昨年度から大学入試改革という政策により、高大接続計画が行われるようになった。その結果、大学入試の形態が大きく変化している。例えば、早稲田大学・政治経済学部、上智大学、青山学院大学などで「総合問題」という出題形式が大きく変わっていった。今回は、実際の上智大学で出題された「総合問題」から、大学入試を分析していき、今後の指針について考えてみたいと思う。
まずは「総合問題」と一括りにされて、議論をされることが多いが、個人的には大きく分けて2つの形式があり、それによって入試対策は異なると私は考えている。勝手に2つの形式の名前を付けると、「教科横断型出題」と「学部専門知識型出題」である。もちろん、この2つに完全に分離をすることは難しく、どちらの形式で含まれるものもあるが、高等学校で習う知識や一般常識で解ける問題は、「教科横断型出題」と分類して考えることにする。このように見ていけば、高校生が特別な対策をしなければいけないのは、「学部専門知識型出題」をされている入試問題であることが分かるだろう。以上のことを考えていくと、総合問題の中でも、「教科横断型出題」ならば、全てとは言い切れない部分もあるが、ある程度は高等学校の勉強で補える部分も多いので、総合問題という形式にはなっているが、対策に苦しむことはないだろう。一方で、「学部専門知識型出題」は対策をするのが難しく、志望する学部の特性を知るために、本やインターネットなどで自ら勉強をすることが求められる。今回は、「学部専門知識型出題」が色濃く出ている上智大学の入試問題から、今後の指針を考えてみたいと思う。

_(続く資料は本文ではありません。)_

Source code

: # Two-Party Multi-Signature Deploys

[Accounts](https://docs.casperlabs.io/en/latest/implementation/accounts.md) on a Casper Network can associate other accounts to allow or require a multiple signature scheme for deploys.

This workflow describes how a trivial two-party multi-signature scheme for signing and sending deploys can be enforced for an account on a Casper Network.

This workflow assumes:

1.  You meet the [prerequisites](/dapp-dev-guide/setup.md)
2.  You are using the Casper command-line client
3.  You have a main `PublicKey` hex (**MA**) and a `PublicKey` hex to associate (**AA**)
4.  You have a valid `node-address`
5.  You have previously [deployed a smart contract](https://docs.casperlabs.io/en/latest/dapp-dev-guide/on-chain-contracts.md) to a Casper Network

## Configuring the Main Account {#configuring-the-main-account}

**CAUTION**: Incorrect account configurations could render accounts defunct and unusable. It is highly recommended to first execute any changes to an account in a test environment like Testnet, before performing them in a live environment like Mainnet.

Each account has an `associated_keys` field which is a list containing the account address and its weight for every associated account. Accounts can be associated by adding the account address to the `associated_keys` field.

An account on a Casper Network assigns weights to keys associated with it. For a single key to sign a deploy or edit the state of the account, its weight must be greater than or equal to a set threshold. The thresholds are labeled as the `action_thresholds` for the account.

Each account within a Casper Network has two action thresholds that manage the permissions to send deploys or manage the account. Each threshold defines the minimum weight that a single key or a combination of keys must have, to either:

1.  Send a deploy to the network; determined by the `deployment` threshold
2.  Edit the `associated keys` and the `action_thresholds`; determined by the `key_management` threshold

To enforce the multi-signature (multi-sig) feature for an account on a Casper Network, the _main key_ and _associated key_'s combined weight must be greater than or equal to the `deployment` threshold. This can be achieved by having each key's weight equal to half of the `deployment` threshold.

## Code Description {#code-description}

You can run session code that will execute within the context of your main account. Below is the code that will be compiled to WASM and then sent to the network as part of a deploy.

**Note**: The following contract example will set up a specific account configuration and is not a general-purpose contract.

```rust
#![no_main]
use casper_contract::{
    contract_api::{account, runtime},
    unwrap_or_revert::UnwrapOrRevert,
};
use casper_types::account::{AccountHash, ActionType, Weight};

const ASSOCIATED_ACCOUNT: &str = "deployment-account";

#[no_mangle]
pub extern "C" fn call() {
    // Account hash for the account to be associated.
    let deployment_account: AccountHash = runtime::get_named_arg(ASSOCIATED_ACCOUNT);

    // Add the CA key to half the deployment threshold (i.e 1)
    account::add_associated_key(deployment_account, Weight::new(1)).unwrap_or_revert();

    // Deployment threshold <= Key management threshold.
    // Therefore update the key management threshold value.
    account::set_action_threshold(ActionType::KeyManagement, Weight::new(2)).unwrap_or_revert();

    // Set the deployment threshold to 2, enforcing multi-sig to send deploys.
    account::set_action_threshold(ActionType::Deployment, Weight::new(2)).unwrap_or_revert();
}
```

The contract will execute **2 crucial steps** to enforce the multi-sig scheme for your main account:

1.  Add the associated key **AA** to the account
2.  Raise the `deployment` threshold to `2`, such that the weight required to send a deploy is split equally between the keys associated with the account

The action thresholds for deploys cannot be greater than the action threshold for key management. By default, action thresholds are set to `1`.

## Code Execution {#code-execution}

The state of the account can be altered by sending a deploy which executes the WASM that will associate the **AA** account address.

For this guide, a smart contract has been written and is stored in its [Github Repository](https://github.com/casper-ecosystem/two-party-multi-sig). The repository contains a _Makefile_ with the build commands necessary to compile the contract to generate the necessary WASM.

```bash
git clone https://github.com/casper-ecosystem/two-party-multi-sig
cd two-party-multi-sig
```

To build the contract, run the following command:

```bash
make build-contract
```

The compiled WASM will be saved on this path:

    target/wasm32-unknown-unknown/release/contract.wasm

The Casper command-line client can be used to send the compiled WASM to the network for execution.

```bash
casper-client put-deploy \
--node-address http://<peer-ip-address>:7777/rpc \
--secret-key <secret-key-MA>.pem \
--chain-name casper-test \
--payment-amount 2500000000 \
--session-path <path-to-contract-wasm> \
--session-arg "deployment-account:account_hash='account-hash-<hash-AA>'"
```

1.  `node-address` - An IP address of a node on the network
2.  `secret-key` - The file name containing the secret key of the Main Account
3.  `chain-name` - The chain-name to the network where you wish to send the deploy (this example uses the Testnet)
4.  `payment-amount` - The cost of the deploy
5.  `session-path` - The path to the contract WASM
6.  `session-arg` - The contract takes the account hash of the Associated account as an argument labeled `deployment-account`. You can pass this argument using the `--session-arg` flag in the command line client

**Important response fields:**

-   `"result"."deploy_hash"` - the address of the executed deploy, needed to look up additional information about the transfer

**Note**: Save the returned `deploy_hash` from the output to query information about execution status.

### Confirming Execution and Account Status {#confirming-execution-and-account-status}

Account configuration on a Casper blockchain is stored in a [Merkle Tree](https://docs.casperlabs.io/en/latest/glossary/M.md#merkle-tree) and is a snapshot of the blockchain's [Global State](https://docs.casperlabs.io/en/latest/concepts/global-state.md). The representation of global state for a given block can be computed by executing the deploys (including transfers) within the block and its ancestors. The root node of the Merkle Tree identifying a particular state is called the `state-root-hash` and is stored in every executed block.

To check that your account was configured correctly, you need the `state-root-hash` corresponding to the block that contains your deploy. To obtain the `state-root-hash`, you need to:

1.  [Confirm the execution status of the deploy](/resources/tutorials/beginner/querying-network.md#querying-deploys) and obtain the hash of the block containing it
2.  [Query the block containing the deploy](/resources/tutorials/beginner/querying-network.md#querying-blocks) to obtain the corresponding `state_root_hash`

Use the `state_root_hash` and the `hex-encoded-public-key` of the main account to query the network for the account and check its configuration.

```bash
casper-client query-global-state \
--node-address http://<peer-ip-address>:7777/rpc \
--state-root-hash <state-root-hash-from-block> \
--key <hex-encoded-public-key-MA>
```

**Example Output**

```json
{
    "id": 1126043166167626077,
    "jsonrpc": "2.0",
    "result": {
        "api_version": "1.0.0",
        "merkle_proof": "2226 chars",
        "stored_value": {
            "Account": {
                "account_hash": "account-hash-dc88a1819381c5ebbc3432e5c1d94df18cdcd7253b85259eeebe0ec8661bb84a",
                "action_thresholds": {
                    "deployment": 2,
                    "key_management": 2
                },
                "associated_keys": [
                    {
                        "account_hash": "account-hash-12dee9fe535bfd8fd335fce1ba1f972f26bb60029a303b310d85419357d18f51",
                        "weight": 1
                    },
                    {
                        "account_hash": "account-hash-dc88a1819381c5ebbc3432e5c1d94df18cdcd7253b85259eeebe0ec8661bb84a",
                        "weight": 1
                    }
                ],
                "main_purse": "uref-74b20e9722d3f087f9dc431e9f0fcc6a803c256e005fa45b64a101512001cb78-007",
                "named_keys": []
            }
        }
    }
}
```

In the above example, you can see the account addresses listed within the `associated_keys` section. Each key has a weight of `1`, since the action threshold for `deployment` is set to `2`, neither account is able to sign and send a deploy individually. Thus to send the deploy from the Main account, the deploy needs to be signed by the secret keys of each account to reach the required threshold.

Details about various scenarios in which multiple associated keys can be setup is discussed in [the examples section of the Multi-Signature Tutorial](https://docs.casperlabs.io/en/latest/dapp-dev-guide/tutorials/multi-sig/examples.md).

[出典例] 2021年 上智大学・総合人間科学部・社会福祉学科
「社会および社会福祉に関する理解力と思考力を問う試験」
大問1
ノーマライゼーションとは何か、80字以上100字以内で説明しなさい。
大問2
(1) わが国における「社会保険」の種類を5つ書きなさい。
(2) 保険のしくみを説明したうえで、「社会保険」と「民間保険」の違いを160字以上200字以内で説明しなさい。
大問3 [略]
この出題例から分かるように、言葉は聞いたことがあっても説明となると高いハードルがあるだろう。社会福祉学科に行くならば、福祉や保険について、興味や関心があったとしても、対策が不十分だと答えることは難しいだろう。しかし大学入試改革により、このような問題の出題が増えていく可能性は高く、受験生がやるべきことは、大学で「何を学びたいのか」や「何が学べるのか」を具体的に決めることである。当たり前のことを言っているが、高校生の多くは、何となく「心理を学びたいから心理学科」や「物理が好きだから物理学科」といった、現在の自分の興味・関心でしか見ていないこともあり、「大学でどんなことを学ぶのか」に視点が置かれていないのである。さらに、大学のブランドで志望校を決めて、「何を学びたい」のかという視点がないこともある。もちろん、大学のブランドを否定するつもりはないし、就職活動は一定の学歴が必要なことは事実であるけれども、このような総合問題が増えていけば、大学入試ではこのような考え方は通用しなくなってしまうだろう。
以上のことを考えると、志望する学部・学科を知るためにも、今まで以上にオープンキャンパスの重要性は高まるだろう。それだけではなく、高校の授業や塾・予備校でカバーが出来ない部分が多くあり、自分から学ぶ姿勢も求められ、本や新聞などを読むことが求められるだろう。しかし、多くの高校生は、「学校の勉強・部活動・学校行事・英検」などに追われており、時間が足りないのが現状である。このように考えていけば、「学部専門知識型出題」をする大学に出願するためには、志望学部を早期に決めておき、対策をしていく必要がある。高校3年生の秋になって、「どう対策をすればいいですか?」では、はっきり言えば遅いし、出来ることは限られてしまうのである。つまり、総合問題が大学入試に導入されることによって、受験生にとっては、さらに負担を強いられるようになった。しかし、大学4年間や卒業後のことを考えれば、プラスになっていくのだろうか。そうなるのならば、総合問題もいい入試方式と認知されるようになるのかもしれません。